You most likely don't need metrics

Ever since we need to operate hardware and software in production, we have needed to know how those behave. For example, when I brew craft beer, I use an iSpindle to monitor the temperature and the gravity of my wort.

Every 15 minutes, the tool wakes up, checks the value it has to check, and sends them to a provider which stores that data and shows me graphs.


This works very well, and allows good monitoring of production impact. If my fridge stops working and my wort start going into too high temperatures, I can be alerted and fix the problem.

But does this also work well for modern web platforms?

The limits of metrics

The main difference between my small home brew setup and a web platform is the scale. While I’m sending metrics once every 15 minutes, your platform will have thousands of requests every second (or at least, that’s the hope).

A web platform will also need to track way more data than I need with my fermentations. There will be user agents, IP addresses, user IDs, and much more that you need to know about within your observability data to be able to properly investigate issues.
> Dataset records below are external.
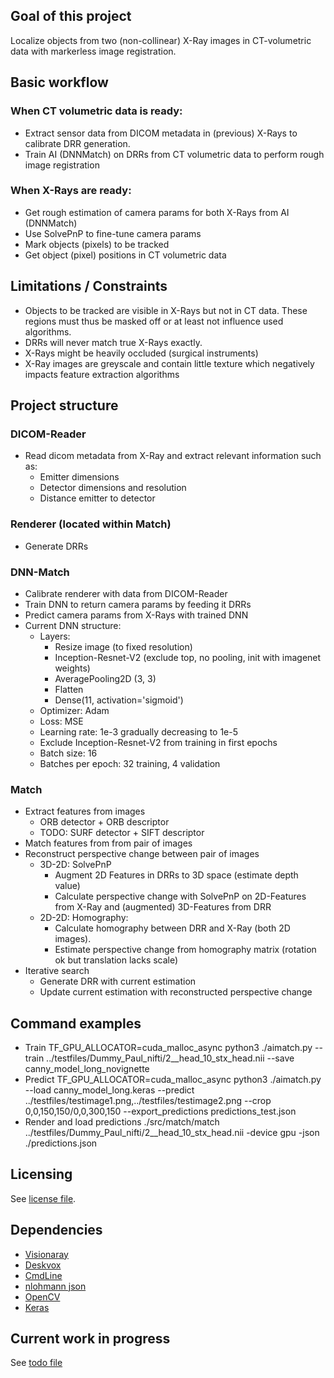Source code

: ## Goal of this project

Localize objects from two (non-collinear) X-Ray images in CT-volumetric data with markerless image registration.


## Basic workflow

### When CT volumetric data is ready:
- Extract sensor data from DICOM metadata in (previous) X-Rays to calibrate DRR generation.
- Train AI (DNNMatch) on DRRs from CT volumetric data to perform rough image registration
### When X-Rays are ready:
- Get rough estimation of camera params for both X-Rays from AI (DNNMatch)
- Use SolvePnP to fine-tune camera params
- Mark objects (pixels) to be tracked
- Get object (pixel) positions in CT volumetric data


## Limitations / Constraints

- Objects to be tracked are visible in X-Rays but not in CT data. These regions must thus be masked off or at least not influence used algorithms.
- DRRs will never match true X-Rays exactly.
- X-Rays might be heavily occluded (surgical instruments)
- X-Ray images are greyscale and contain little texture which negatively impacts feature extraction algorithms


## Project structure

### DICOM-Reader
- Read dicom metadata from X-Ray and extract relevant information such as:
    * Emitter dimensions
    * Detector dimensions and resolution
    * Distance emitter to detector

### Renderer (located within Match)
- Generate DRRs

### DNN-Match
- Calibrate renderer with data from DICOM-Reader
- Train DNN to return camera params by feeding it DRRs
- Predict camera params from X-Rays with trained DNN
- Current DNN structure:
    * Layers:
        + Resize image (to fixed resolution)
        + Inception-Resnet-V2 (exclude top, no pooling, init with imagenet weights)
        + AveragePooling2D (3, 3)
        + Flatten
        + Dense(11, activation='sigmoid')
    * Optimizer: Adam
    * Loss: MSE
    * Learning rate: 1e-3 gradually decreasing to 1e-5
    * Exclude Inception-Resnet-V2 from training in first epochs
    * Batch size: 16
    * Batches per epoch: 32 training, 4 validation


### Match
- Extract features from images
    * ORB detector + ORB descriptor
    * TODO: SURF detector + SIFT descriptor
- Match features from from pair of images
- Reconstruct perspective change between pair of images
    * 3D-2D: SolvePnP
        + Augment 2D Features in DRRs to 3D space (estimate depth value)
        + Calculate perspective change with SolvePnP on 2D-Features from X-Ray and (augmented) 3D-Features from DRR
    * 2D-2D: Homography:
        + Calculate homography between DRR and X-Ray (both 2D images).
        + Estimate perspective change from homography matrix (rotation ok but translation lacks scale)
- Iterative search
    * Generate DRR with current estimation
    * Update current estimation with reconstructed perspective change

## Command examples
- Train
    TF_GPU_ALLOCATOR=cuda_malloc_async python3 ./aimatch.py --train ../testfiles/Dummy_Paul_nifti/2__head_10_stx_head.nii --save canny_model_long_novignette
- Predict
    TF_GPU_ALLOCATOR=cuda_malloc_async python3 ./aimatch.py --load canny_model_long.keras --predict ../testfiles/testimage1.png,../testfiles/testimage2.png --crop 0,0,150,150/0,0,300,150 --export_predictions predictions_test.json
- Render and load predictions
    ./src/match/match ../testfiles/Dummy_Paul_nifti/2__head_10_stx_head.nii -device gpu -json ./predictions.json

## Licensing
See [license file](license.md).

## Dependencies
- [Visionaray](https://github.com/szellmann/visionaray)
- [Deskvox](https://github.com/deskvox/deskvox)
- [CmdLine](https://github.com/abolz/CmdLine)
- [nlohmann json](https://github.com/nlohmann/json)
- [OpenCV](https://github.com/opencv/opencv)
- [Keras](https://github.com/keras-team/keras)

## Current work in progress
See [todo file](todo.md)

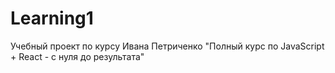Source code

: # Learning1
Учебный проект по курсу Ивана Петриченко "Полный курс по JavaScript + React - с нуля до результата"
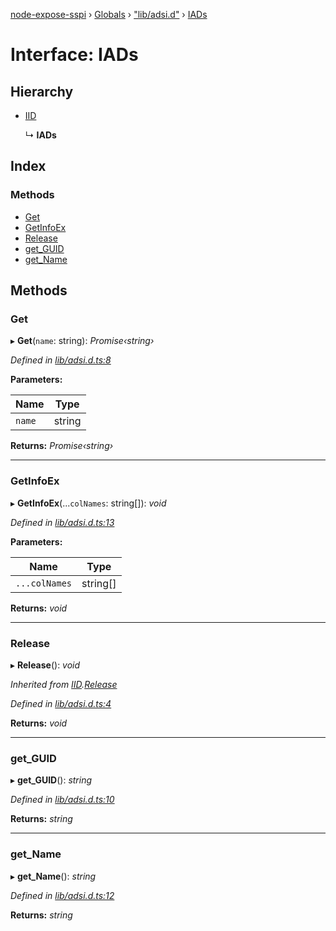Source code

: [node-expose-sspi](../README.md) › [Globals](../globals.md) › ["lib/adsi.d"](../modules/_lib_adsi_d_.md) › [IADs](_lib_adsi_d_.iads.md)

# Interface: IADs

## Hierarchy

* [IID](_lib_adsi_d_.iid.md)

  ↳ **IADs**

## Index

### Methods

* [Get](_lib_adsi_d_.iads.md#get)
* [GetInfoEx](_lib_adsi_d_.iads.md#getinfoex)
* [Release](_lib_adsi_d_.iads.md#release)
* [get_GUID](_lib_adsi_d_.iads.md#get_guid)
* [get_Name](_lib_adsi_d_.iads.md#get_name)

## Methods

###  Get

▸ **Get**(`name`: string): *Promise‹string›*

*Defined in [lib/adsi.d.ts:8](https://github.com/jlguenego/node-expose-sspi/blob/c6cfc34/lib/adsi.d.ts#L8)*

**Parameters:**

Name | Type |
------ | ------ |
`name` | string |

**Returns:** *Promise‹string›*

___

###  GetInfoEx

▸ **GetInfoEx**(...`colNames`: string[]): *void*

*Defined in [lib/adsi.d.ts:13](https://github.com/jlguenego/node-expose-sspi/blob/c6cfc34/lib/adsi.d.ts#L13)*

**Parameters:**

Name | Type |
------ | ------ |
`...colNames` | string[] |

**Returns:** *void*

___

###  Release

▸ **Release**(): *void*

*Inherited from [IID](_lib_adsi_d_.iid.md).[Release](_lib_adsi_d_.iid.md#release)*

*Defined in [lib/adsi.d.ts:4](https://github.com/jlguenego/node-expose-sspi/blob/c6cfc34/lib/adsi.d.ts#L4)*

**Returns:** *void*

___

###  get_GUID

▸ **get_GUID**(): *string*

*Defined in [lib/adsi.d.ts:10](https://github.com/jlguenego/node-expose-sspi/blob/c6cfc34/lib/adsi.d.ts#L10)*

**Returns:** *string*

___

###  get_Name

▸ **get_Name**(): *string*

*Defined in [lib/adsi.d.ts:12](https://github.com/jlguenego/node-expose-sspi/blob/c6cfc34/lib/adsi.d.ts#L12)*

**Returns:** *string*
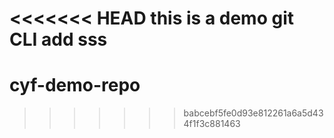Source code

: <<<<<<< HEAD
this is a demo git CLI
add sss
=======
# cyf-demo-repo
>>>>>>> babcebf5fe0d93e812261a6a5d434f1f3c881463

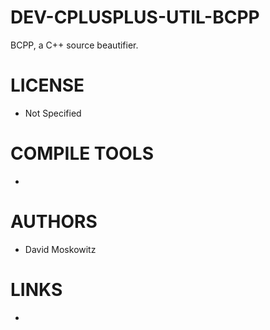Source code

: DEV-CPLUSPLUS-UTIL-BCPP
=================

BCPP, a C++ source beautifier.

LICENSE
===============
* Not Specified

COMPILE TOOLS
===============
* 

AUTHORS
===============
* David Moskowitz

LINKS
===============
* 
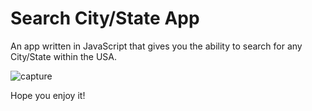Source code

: # Search City/State App

An app written in JavaScript that gives you the ability to search for any City/State within the USA.

![capture](https://user-images.githubusercontent.com/61896414/177058237-76ea1134-e9e6-4fb5-bdbc-24dc662dfccf.png)

Hope you enjoy it!
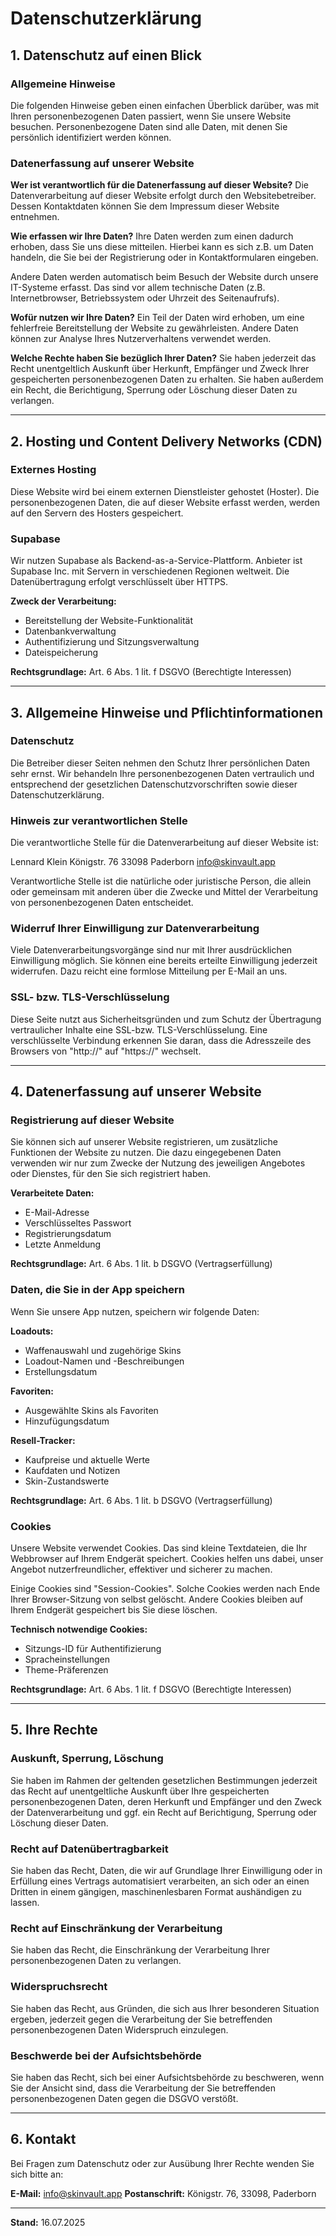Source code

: # Datenschutzerklärung

## 1. Datenschutz auf einen Blick

### Allgemeine Hinweise
Die folgenden Hinweise geben einen einfachen Überblick darüber, was mit Ihren personenbezogenen Daten passiert, wenn Sie unsere Website besuchen. Personenbezogene Daten sind alle Daten, mit denen Sie persönlich identifiziert werden können.

### Datenerfassung auf unserer Website

**Wer ist verantwortlich für die Datenerfassung auf dieser Website?**
Die Datenverarbeitung auf dieser Website erfolgt durch den Websitebetreiber. Dessen Kontaktdaten können Sie dem Impressum dieser Website entnehmen.

**Wie erfassen wir Ihre Daten?**
Ihre Daten werden zum einen dadurch erhoben, dass Sie uns diese mitteilen. Hierbei kann es sich z.B. um Daten handeln, die Sie bei der Registrierung oder in Kontaktformularen eingeben.

Andere Daten werden automatisch beim Besuch der Website durch unsere IT-Systeme erfasst. Das sind vor allem technische Daten (z.B. Internetbrowser, Betriebssystem oder Uhrzeit des Seitenaufrufs).

**Wofür nutzen wir Ihre Daten?**
Ein Teil der Daten wird erhoben, um eine fehlerfreie Bereitstellung der Website zu gewährleisten. Andere Daten können zur Analyse Ihres Nutzerverhaltens verwendet werden.

**Welche Rechte haben Sie bezüglich Ihrer Daten?**
Sie haben jederzeit das Recht unentgeltlich Auskunft über Herkunft, Empfänger und Zweck Ihrer gespeicherten personenbezogenen Daten zu erhalten. Sie haben außerdem ein Recht, die Berichtigung, Sperrung oder Löschung dieser Daten zu verlangen.

---

## 2. Hosting und Content Delivery Networks (CDN)

### Externes Hosting
Diese Website wird bei einem externen Dienstleister gehostet (Hoster). Die personenbezogenen Daten, die auf dieser Website erfasst werden, werden auf den Servern des Hosters gespeichert.

### Supabase
Wir nutzen Supabase als Backend-as-a-Service-Plattform. Anbieter ist Supabase Inc. mit Servern in verschiedenen Regionen weltweit. Die Datenübertragung erfolgt verschlüsselt über HTTPS.

**Zweck der Verarbeitung:**
- Bereitstellung der Website-Funktionalität
- Datenbankverwaltung
- Authentifizierung und Sitzungsverwaltung
- Dateispeicherung

**Rechtsgrundlage:**
Art. 6 Abs. 1 lit. f DSGVO (Berechtigte Interessen)

---

## 3. Allgemeine Hinweise und Pflichtinformationen

### Datenschutz
Die Betreiber dieser Seiten nehmen den Schutz Ihrer persönlichen Daten sehr ernst. Wir behandeln Ihre personenbezogenen Daten vertraulich und entsprechend der gesetzlichen Datenschutzvorschriften sowie dieser Datenschutzerklärung.

### Hinweis zur verantwortlichen Stelle
Die verantwortliche Stelle für die Datenverarbeitung auf dieser Website ist:

Lennard Klein
Königstr. 76
33098 Paderborn
info@skinvault.app

Verantwortliche Stelle ist die natürliche oder juristische Person, die allein oder gemeinsam mit anderen über die Zwecke und Mittel der Verarbeitung von personenbezogenen Daten entscheidet.

### Widerruf Ihrer Einwilligung zur Datenverarbeitung
Viele Datenverarbeitungsvorgänge sind nur mit Ihrer ausdrücklichen Einwilligung möglich. Sie können eine bereits erteilte Einwilligung jederzeit widerrufen. Dazu reicht eine formlose Mitteilung per E-Mail an uns.

### SSL- bzw. TLS-Verschlüsselung
Diese Seite nutzt aus Sicherheitsgründen und zum Schutz der Übertragung vertraulicher Inhalte eine SSL-bzw. TLS-Verschlüsselung. Eine verschlüsselte Verbindung erkennen Sie daran, dass die Adresszeile des Browsers von "http://" auf "https://" wechselt.

---

## 4. Datenerfassung auf unserer Website

### Registrierung auf dieser Website
Sie können sich auf unserer Website registrieren, um zusätzliche Funktionen der Website zu nutzen. Die dazu eingegebenen Daten verwenden wir nur zum Zwecke der Nutzung des jeweiligen Angebotes oder Dienstes, für den Sie sich registriert haben.

**Verarbeitete Daten:**
- E-Mail-Adresse
- Verschlüsseltes Passwort
- Registrierungsdatum
- Letzte Anmeldung

**Rechtsgrundlage:**
Art. 6 Abs. 1 lit. b DSGVO (Vertragserfüllung)

### Daten, die Sie in der App speichern
Wenn Sie unsere App nutzen, speichern wir folgende Daten:

**Loadouts:**
- Waffenauswahl und zugehörige Skins
- Loadout-Namen und -Beschreibungen
- Erstellungsdatum

**Favoriten:**
- Ausgewählte Skins als Favoriten
- Hinzufügungsdatum

**Resell-Tracker:**
- Kaufpreise und aktuelle Werte
- Kaufdaten und Notizen
- Skin-Zustandswerte

**Rechtsgrundlage:**
Art. 6 Abs. 1 lit. b DSGVO (Vertragserfüllung)

### Cookies
Unsere Website verwendet Cookies. Das sind kleine Textdateien, die Ihr Webbrowser auf Ihrem Endgerät speichert. Cookies helfen uns dabei, unser Angebot nutzerfreundlicher, effektiver und sicherer zu machen.

Einige Cookies sind "Session-Cookies". Solche Cookies werden nach Ende Ihrer Browser-Sitzung von selbst gelöscht. Andere Cookies bleiben auf Ihrem Endgerät gespeichert bis Sie diese löschen.

**Technisch notwendige Cookies:**
- Sitzungs-ID für Authentifizierung
- Spracheinstellungen
- Theme-Präferenzen

**Rechtsgrundlage:**
Art. 6 Abs. 1 lit. f DSGVO (Berechtigte Interessen)

---

## 5. Ihre Rechte

### Auskunft, Sperrung, Löschung
Sie haben im Rahmen der geltenden gesetzlichen Bestimmungen jederzeit das Recht auf unentgeltliche Auskunft über Ihre gespeicherten personenbezogenen Daten, deren Herkunft und Empfänger und den Zweck der Datenverarbeitung und ggf. ein Recht auf Berichtigung, Sperrung oder Löschung dieser Daten.

### Recht auf Datenübertragbarkeit
Sie haben das Recht, Daten, die wir auf Grundlage Ihrer Einwilligung oder in Erfüllung eines Vertrags automatisiert verarbeiten, an sich oder an einen Dritten in einem gängigen, maschinenlesbaren Format aushändigen zu lassen.

### Recht auf Einschränkung der Verarbeitung
Sie haben das Recht, die Einschränkung der Verarbeitung Ihrer personenbezogenen Daten zu verlangen.

### Widerspruchsrecht
Sie haben das Recht, aus Gründen, die sich aus Ihrer besonderen Situation ergeben, jederzeit gegen die Verarbeitung der Sie betreffenden personenbezogenen Daten Widerspruch einzulegen.

### Beschwerde bei der Aufsichtsbehörde
Sie haben das Recht, sich bei einer Aufsichtsbehörde zu beschweren, wenn Sie der Ansicht sind, dass die Verarbeitung der Sie betreffenden personenbezogenen Daten gegen die DSGVO verstößt.

---

## 6. Kontakt

Bei Fragen zum Datenschutz oder zur Ausübung Ihrer Rechte wenden Sie sich bitte an:

**E-Mail:** info@skinvault.app
**Postanschrift:** Königstr. 76, 33098, Paderborn

---

**Stand:** 16.07.2025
The cardinality of a metric is a number of individual values it has. If you have a metric for HTTP requests which has the HTTP method as an attribute, and the possible values are GET and POST, your cardinality is 2. If you add the status code as an attribute, and you can have 200 and 500 as status codes, then your cardinality is 4.
Now, if you want to know the latency of HTTP requests for a specific customer, you need to add their ID as an attribute, which will up your cardinality to your number of customers, multiplied by the cardinality of all the other attributes. Indeed, each metric with different attributes is considered as a different metric.

Unless you want to overwhelm your Time Series Database, you do not want high cardinality in your metrics. Tracking the HTTP method is fine. Tracking the major number of the status code (for example, 2xx) is fine too. But don’t put a user ID in there, or your bill will explode quite quickly.

As a general rule, all your metric attributes should have bounds, so you can predict your cardinality, and the scale of your TSDB. Setting any unbounded attributes (such as user ID) will give you issues at scale.


If low cardinality were the only issue with metrics, that wouldn’t be so problematic. We could “just” scale up our databases to handle more data, or write new engines that allow higher cardinality.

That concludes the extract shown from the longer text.